DATA RECORDS>
"""
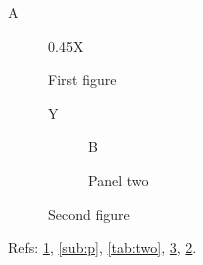 \documentclass{article}
\begin{document}
\begin{table}A\caption{First table}\end{table}
\begin{figure}
  \begin{subtable}{0.45\textwidth}X\caption{Panel}\label{sub:p}\end{subtable}
  \caption{First figure}\label{fig:one}
\end{figure}
\begin{table}
  \begin{subfigure}{0.45\textwidth}Y\end{subfigure}
  \caption{Second table}\label{tab:two}
\end{table}
\begin{figure}
  \begin{subfigure}{0.45\textwidth}B\caption{Panel two}\label{sub:q}\end{subfigure}
  \caption{Second figure}\label{fig:two}
\end{figure}
Refs: \ref{fig:one}, \ref{sub:p}, \ref{tab:two}, \ref{fig:two}, \ref{sub:q}.
\end{document}
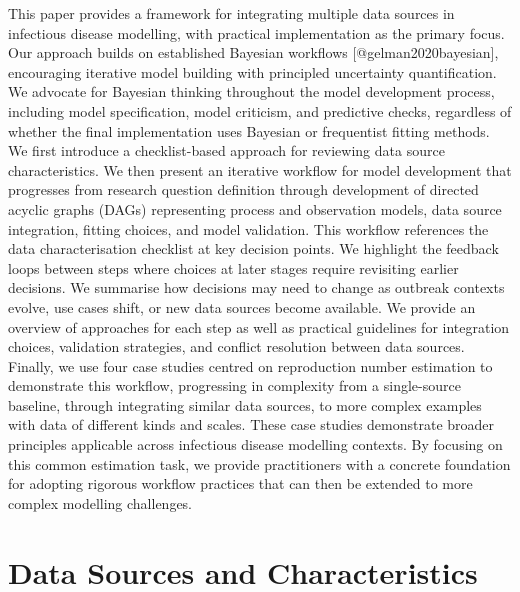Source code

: \documentclass{article}
\begin{document}
This paper provides a framework for integrating multiple data sources in infectious disease modelling, with practical implementation as the primary focus. 
Our approach builds on established Bayesian workflows [@gelman2020bayesian], encouraging iterative model building with principled uncertainty quantification. We advocate for Bayesian thinking throughout the model development process, including model specification, model criticism, and predictive checks, regardless of whether the final implementation uses Bayesian or frequentist fitting methods. 
We first introduce a checklist-based approach for reviewing data source characteristics. 
We then present an iterative workflow for model development that progresses from research question definition through development of directed acyclic graphs (DAGs) representing process and observation models, data source integration, fitting choices, and model validation. 
This workflow references the data characterisation checklist at key decision points. We highlight the feedback loops between steps where choices at later stages require revisiting earlier decisions. 
We summarise how decisions may need to change as outbreak contexts evolve, use cases shift, or new data sources become available. 
We provide an overview of approaches for each step as well as practical guidelines for integration choices, validation strategies, and conflict resolution between data sources. 
Finally, we use four case studies centred on reproduction number estimation to demonstrate this workflow, progressing in complexity from a single-source baseline, through integrating similar data sources, to more complex examples with data of different kinds and scales. 
These case studies demonstrate broader principles applicable across infectious disease modelling contexts. 
By focusing on this common estimation task, we provide practitioners with a concrete foundation for adopting rigorous workflow practices that can then be extended to more complex modelling challenges.

\section{Data Sources and Characteristics} \label{sec:datareview}

\end{document}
"""
The answer should be one number only: how many lines in the listing hold "fitting".

EXERCISE ANSWER> 2